スマート林業の実現へ 荷物運搬など電動四足歩行ロボット活用した実証実験を実施2022年6月29日
森林総合研究所とソフトバンクは、電動ロボットの活用によるスマート林業の実現とゼロエミッションに向けて、2021年度に電動四足歩行ロボットの歩行実験を実施。ロボットが林業で担える作業を検証する実証実験を6月から開始した。
2021年度の実証実験の様子
同実証実験は、2021年度に森林総合研究所とソフトバンクが国立研究開発法人 新エネルギー・産業技術総合開発機構(NEDO)から受託した、「NEDO 先導研究プログラム/農山村の森林整備に対応した脱炭素型電動ロボットの研究開発」において実施。2021年度は、北海道下川町などにある造林地や急傾斜地などの過酷な環境下で電動四足歩行ロボットの歩行能力について調査・検討し、一定の条件下であれば斜面や障害物などがあっても安定した歩行ができることが分かった。
2022年度は、電動四足歩行ロボットが造林地の巡回や監視、荷物の運搬などの作業を担えるか検証。
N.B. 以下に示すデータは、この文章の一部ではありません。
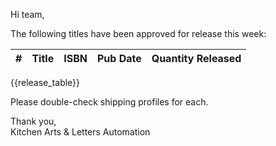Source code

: Hi team,

The following titles have been approved for release this week:

| # | Title | ISBN | Pub Date | Quantity Released |
|---|-------|------|----------|-------------------|
{{release_table}}

Please double-check shipping profiles for each.

Thank you,  
Kitchen Arts & Letters Automation
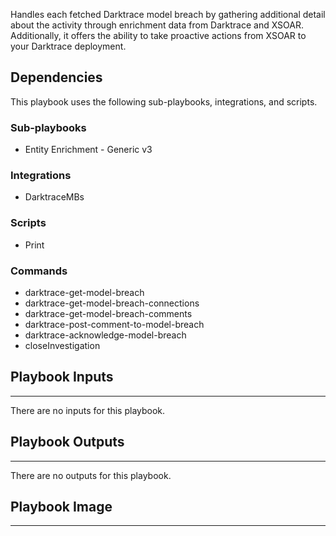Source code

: Handles each fetched Darktrace model breach by gathering additional detail about the activity through enrichment data from Darktrace and XSOAR. Additionally, it offers the ability to take proactive actions from XSOAR to your Darktrace deployment.

## Dependencies

This playbook uses the following sub-playbooks, integrations, and scripts.

### Sub-playbooks

* Entity Enrichment - Generic v3

### Integrations

* DarktraceMBs

### Scripts

* Print

### Commands

* darktrace-get-model-breach
* darktrace-get-model-breach-connections
* darktrace-get-model-breach-comments
* darktrace-post-comment-to-model-breach
* darktrace-acknowledge-model-breach
* closeInvestigation

## Playbook Inputs

---
There are no inputs for this playbook.

## Playbook Outputs

---
There are no outputs for this playbook.

## Playbook Image

---
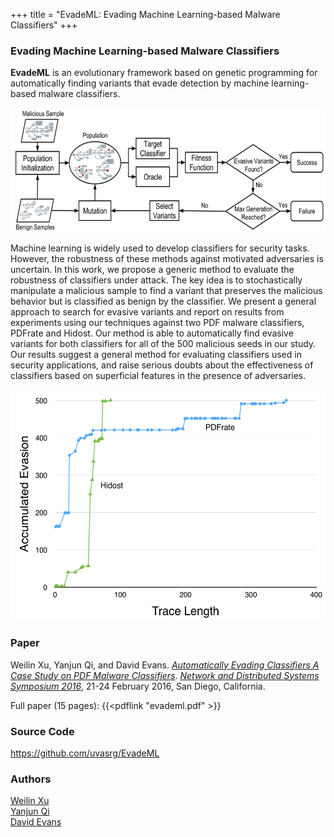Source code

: +++
title = "EvadeML: Evading Machine Learning-based Malware Classifiers"
+++

### Evading Machine Learning-based Malware Classifiers

**EvadeML** is an evolutionary framework based on genetic programming
  for automatically finding variants that evade detection by machine
  learning-based malware classifiers.

<center>
<a href="/images/method.png"><img src="/images/method.png" alt="Overview" width="650px" height="199px"></a>
</center>

Machine learning is widely used to develop classifiers for security
tasks. However, the robustness of these methods against motivated
adversaries is uncertain. In this work, we propose a generic method to
evaluate the robustness of classifiers under attack. The key idea is to
stochastically manipulate a malicious sample to find a variant that
preserves the malicious behavior but is classified as benign by the
classifier. We present a general approach to search for evasive variants
and report on results from experiments using our techniques against two
PDF malware classifiers, PDFrate and Hidost. Our method is able to
automatically find evasive variants for both classifiers for all of the
500 malicious seeds in our study. Our results suggest a general method
for evaluating classifiers used in security applications, and raise
serious doubts about the effectiveness of classifiers based on
superficial features in the presence of adversaries.

<center>
<a href="/images/accumulated_evasion_by_trace_length.png"><img src="/images/accumulated_evasion_by_trace_length.png" alt="Overview" width="531px" height="369px"></a>
</center>



### Paper

Weilin Xu, Yanjun Qi, and David Evans. [_Automatically Evading
Classifiers A Case Study on PDF Malware Classifiers_](/data/evademl.pdf).  [_Network and
Distributed Systems Symposium
2016_](https://www.internetsociety.org/events/ndss-symposium-2016),
21-24 February 2016, San Diego, California.

Full paper (15 pages): {{<pdflink "evademl.pdf" >}}

### Source Code

<a href="https://github.com/uvasrg/EvadeML">https://github.com/uvasrg/EvadeML</a>  


### Authors

[Weilin Xu](https://github.com/mzweilin)  
[Yanjun Qi](http://www.cs.virginia.edu/yanjun/)  
[David Evans](http://www.cs.virginia.edu/evans) 
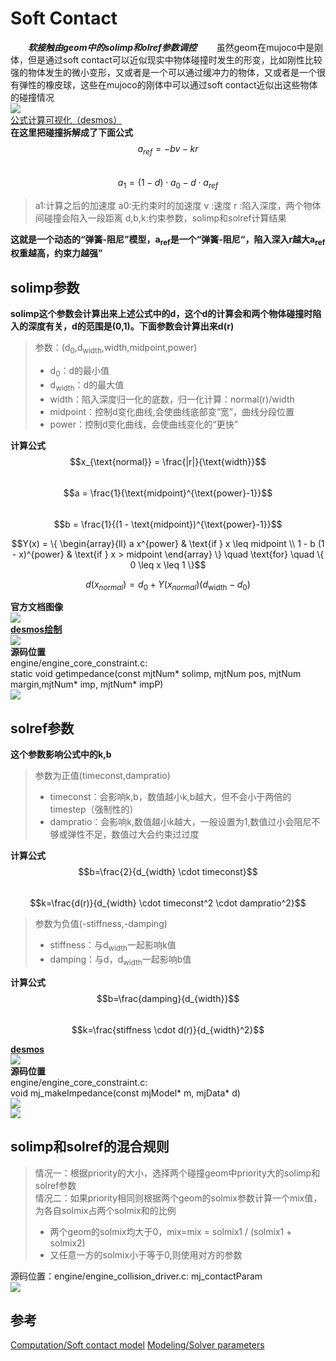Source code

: # Soft Contact
***&emsp;&emsp;软接触由geom中的solimp和olref参数调控***
&emsp;&emsp;虽然geom在mujoco中是刚体，但是通过soft contact可以近似现实中物体碰撞时发生的形变，比如刚性比较强的物体发生的微小变形，又或者是一个可以通过缓冲力的物体，又或者是一个很有弹性的橡皮球，这些在mujoco的刚体中可以通过soft contact近似出这些物体的碰撞情况          
![](../../MJCF/asset/soft_solver_param.png)     
[公式计算可视化（desmos）](https://www.desmos.com/calculator/irtgrwjpkb?lang=zh-CN)         
**在这里把碰撞拆解成了下面公式**          
$$a_{ref}=-bv-kr$$      
$$a_{1}=(1-d) \cdot a_{0}-d \cdot a_{ref}$$     
> a1:计算之后的加速度
> a0:无约束时的加速度
> v :速度
> r :陷入深度，两个物体间碰撞会陷入一段距离
> d,b,k:约束参数，solimp和solref计算结果

**这就是一个动态的“弹簧-阻尼”模型，a<sub>ref</sub>是一个“弹簧-阻尼“，陷入深入r越大a<sub>ref</sub>权重越高，约束力越强”**        

## solimp参数       
**solimp这个参数会计算出来上述公式中的d，这个d的计算会和两个物体碰撞时陷入的深度有关，d的范围是(0,1)。下面参数会计算出来d(r)**
> 参数：(d<sub>0</sub>,d<sub>width</sub>,width,midpoint,power)
>- d<sub>0</sub>：d的最小值
>- d<sub>width</sub>：d的最大值
>- width：陷入深度归一化的底数，归一化计算：normal(r)/width
>- midpoint：控制d变化曲线,会使曲线底部变“宽”，曲线分段位置
>- power：控制d变化曲线，会使曲线变化的“更快”

**计算公式**        
$$x_{\text{normal}} = \frac{|r|}{\text{width}}$$        
$$a = \frac{1}{\text{midpoint}^{\text{power}-1}}$$      
$$b = \frac{1}{(1 - \text{midpoint})^{\text{power}-1}}$$        

$$Y(x) = \{
\begin{array}{ll}
a x^{power} & \text{if } x \leq midpoint \\
1 - b (1 - x)^{power} & \text{if } x > midpoint
\end{array}
\}
\quad \text{for} \quad \{ 0 \leq x \leq 1 \}$$      

$$d\left(x_{normal}\right) = d_{0} + Y\left(x_{normal}\right) \left( d_{\text{width}} - d_{0} \right)$$     

**官方文档图像**        
![](../../MJCF/asset/mujoco_doc_solimp.png)         
[**desmos绘制**](https://www.desmos.com/calculator/irtgrwjpkb?lang=zh-CN)       
![](../../MJCF/asset/solimp_img.png)        
**源码位置**        
engine/engine_core_constraint.c:        
static void getimpedance(const mjtNum* solimp, mjtNum pos, mjtNum margin,mjtNum* imp, mjtNum* impP)     
![](../../MJCF/asset/compute_solimp.png)        

## solref参数       
**这个参数影响公式中的k,b**     

> 参数为正值(timeconst,dampratio)
>- timeconst：会影响k,b，数值越小k,b越大，但不会小于两倍的timestep（强制性的）
>- dampratio：会影响k,数值越小k越大，一般设置为1,数值过小会阻尼不够或弹性不足，数值过大会约束过过度

**计算公式**        
$$b=\frac{2}{d_{width} \cdot timeconst}$$       
$$k=\frac{d(r)}{d_{width} \cdot timeconst^2 \cdot dampratio^2}$$        

> 参数为负值(-stiffness,-damping)
>- stiffness：与d<sub>width</sub>一起影响k值
>- damping：与d，d<sub>width</sub>一起影响b值

**计算公式**        
$$b=\frac{damping}{d_{width}}$$     
$$k=\frac{stiffness \cdot d(r)}{d_{width}^2}$$      

[**desmos**](https://www.desmos.com/calculator/irtgrwjpkb?lang=zh-CN)       
![](../../MJCF/asset/solref_desmos.png)     
**源码位置**        
engine/engine_core_constraint.c:        
void mj_makeImpedance(const mjModel* m, mjData* d)      
![](../../MJCF/asset/coompute_solref.png)       
![](../../MJCF/asset/coompute_solref2.png)      

## solimp和solref的混合规则         
> 情况一：根据priority的大小，选择两个碰撞geom中priority大的solimp和solref参数     
> 情况二：如果priority相同则根据两个geom的solmix参数计算一个mix值，为各自solmix占两个solmix和的比例
>* 两个geom的solmix均大于0，mix=mix = solmix1 / (solmix1 + solmix2)
>* 又任意一方的solmix小于等于0,则使用对方的参数
   
源码位置：engine/engine_collision_driver.c: 
mj_contactParam         
![](../../MJCF/asset/mix_con.png)

## 参考
[Computation/Soft contact model](https://mujoco.readthedocs.io/en/latest/computation/index.html#soft-contact-model)
[Modeling/Solver parameters](https://mujoco.readthedocs.io/en/latest/modeling.html#solver-parameters)
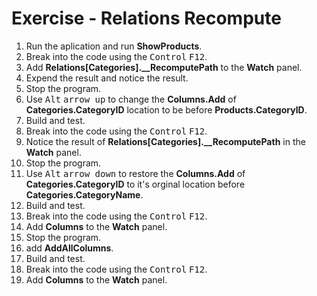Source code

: ﻿# Exercise - Relations Recompute

1. Run the aplication and run **ShowProducts**.
2. Break into the code using the <kbd>Control</kbd> <kbd>F12</kbd>.
3. Add **Relations[Categories].__RecomputePath** to the **Watch** panel.
4. Expend the result and notice the result.
5. Stop the program.
6. Use <kbd>Alt</kbd> <kbd>arrow up</kbd> to change the **Columns.Add** of **Categories.CategoryID** location to be before **Products.CategoryID**.
7. Build and test.
8. Break into the code using the <kbd>Control</kbd> <kbd>F12</kbd>.
9. Notice the result of **Relations[Categories].__RecomputePath** in the **Watch** panel.
10. Stop the program.
11. Use <kbd>Alt</kbd> <kbd>arrow down</kbd> to restore the **Columns.Add** of **Categories.CategoryID** to it's orginal location before **Categories.CategoryName**.
12. Build and test.
13. Break into the code using the <kbd>Control</kbd> <kbd>F12</kbd>.
14. Add **Columns** to the **Watch** panel.
15. Stop the program.
16. add **AddAllColumns**.
17. Build and test.
18. Break into the code using the <kbd>Control</kbd> <kbd>F12</kbd>.
19. Add **Columns** to the **Watch** panel.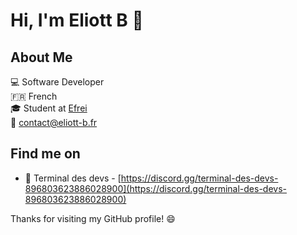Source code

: # Hi, I'm Eliott B :wave:

## About Me

:computer: Software Developer  
:fr: French  
:mortar_board: Student at [Efrei](https://www.efrei.fr/)  
:email: [contact@eliott-b.fr](mailto:contact@eliott-b.fr)  

## Find me on

- :rocket: Terminal des devs - [https://discord.gg/terminal-des-devs-896803623886028900](https://discord.gg/terminal-des-devs-896803623886028900)  

Thanks for visiting my GitHub profile! :smile:
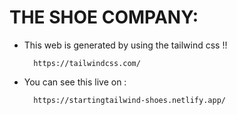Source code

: # THE SHOE COMPANY:

- This web is generated by using the tailwind css !!

        https://tailwindcss.com/

- You can see this live on : 

        https://startingtailwind-shoes.netlify.app/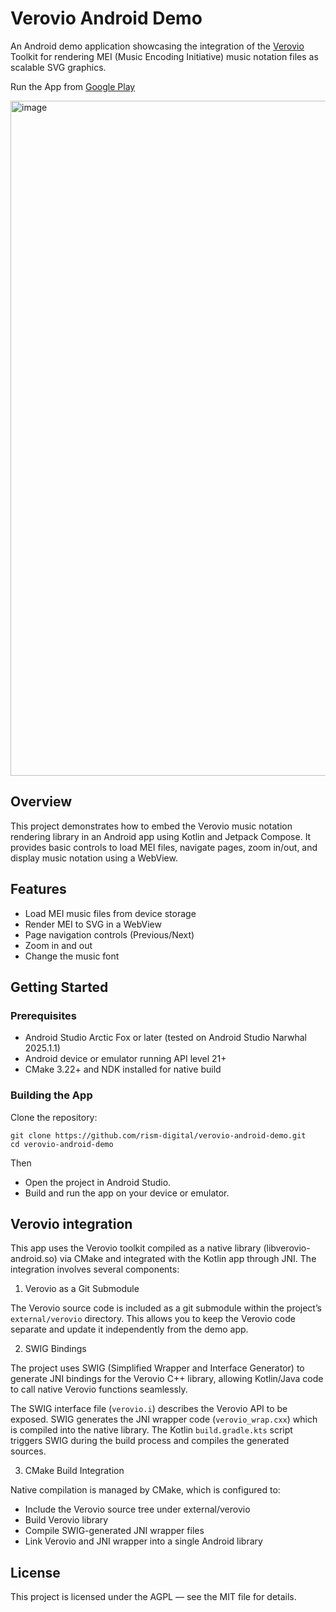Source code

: # Verovio Android Demo

An Android demo application showcasing the integration of the [Verovio](https://www.verovio.org) Toolkit for rendering MEI (Music Encoding Initiative) music notation files as scalable SVG graphics.

Run the App from [Google Play](https://play.google.com/store/apps/details?id=org.verovio.android.demo)

<img width="540" height="1080" alt="image" src="https://github.com/user-attachments/assets/e38607a1-68ae-4bce-b8a7-05fcaffd8024" />

## Overview

This project demonstrates how to embed the Verovio music notation rendering library in an Android app using Kotlin and Jetpack Compose. It provides basic controls to load MEI files, navigate pages, zoom in/out, and display music notation using a WebView.

## Features

* Load MEI music files from device storage
* Render MEI to SVG in a WebView
* Page navigation controls (Previous/Next)
* Zoom in and out
* Change the music font

## Getting Started

### Prerequisites

* Android Studio Arctic Fox or later (tested on Android Studio Narwhal 2025.1.1)
* Android device or emulator running API level 21+
* CMake 3.22+ and NDK installed for native build

### Building the App

Clone the repository:

    git clone https://github.com/rism-digital/verovio-android-demo.git
    cd verovio-android-demo


Then
* Open the project in Android Studio.
* Build and run the app on your device or emulator.

## Verovio integration

This app uses the Verovio toolkit compiled as a native library (libverovio-android.so) via CMake and integrated with the Kotlin app through JNI. The integration involves several components:

1. Verovio as a Git Submodule

The Verovio source code is included as a git submodule within the project’s `external/verovio` directory. This allows you to keep the Verovio code separate and update it independently from the demo app.

2. SWIG Bindings

The project uses SWIG (Simplified Wrapper and Interface Generator) to generate JNI bindings for the Verovio C++ library, allowing Kotlin/Java code to call native Verovio functions seamlessly.

The SWIG interface file (`verovio.i`) describes the Verovio API to be exposed. SWIG generates the JNI wrapper code (`verovio_wrap.cxx`) which is compiled into the native library. The Kotlin `build.gradle.kts` script triggers SWIG during the build process and compiles the generated sources.

3. CMake Build Integration

Native compilation is managed by CMake, which is configured to:

* Include the Verovio source tree under external/verovio
* Build Verovio library
* Compile SWIG-generated JNI wrapper files
* Link Verovio and JNI wrapper into a single Android library

## License

This project is licensed under the AGPL — see the MIT file for details.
作業が可能な地表面の凹凸や柔らかさ、傾斜などを明らかにする。また、造林地で設定したルートを自動で歩行する機能や、複数台のロボットで協調作業を行うためのシステムの開発に取り組む。
さらに、造林地の多くを占める携帯電話の電波が届かない場所でもロボットを運用するため、衛星通信や長距離・広範囲をカバーするWi-Fi などの複数の通信手段を用いて、造林地でロボットが自動で歩行するための通信環境の構築および検証を行う。
ソフトバンクは、自動歩行機能に高精度測位サービス「ichimill(イチミル)」を活用するほか、通信事業者として持つ知見やノウハウを提供。実験は下川町と茨城県つくば市で計2回の実施を予定。ロボットは米国Boston Dynamics 社の「Spotスポット)」を利用する。
国内の人工林は、約半分が伐採時期を迎えて木材の利用が拡大しているが、林業従事者の高齢化や担い手不足、少ない伐採収益のために森林の再造林が進んでいない。この状況は、二酸化炭素の吸収量の低下や森林の荒廃による災害の増加などの懸念にもつながる。また、林業は人力作業が多いため、省力化と労働災害の削減が大きな課題になっている。森林総合研究所とソフトバンクは、林業が抱える課題を、ロボットなどのテクノロジーを活用してスマート林業の早期実現をめざす。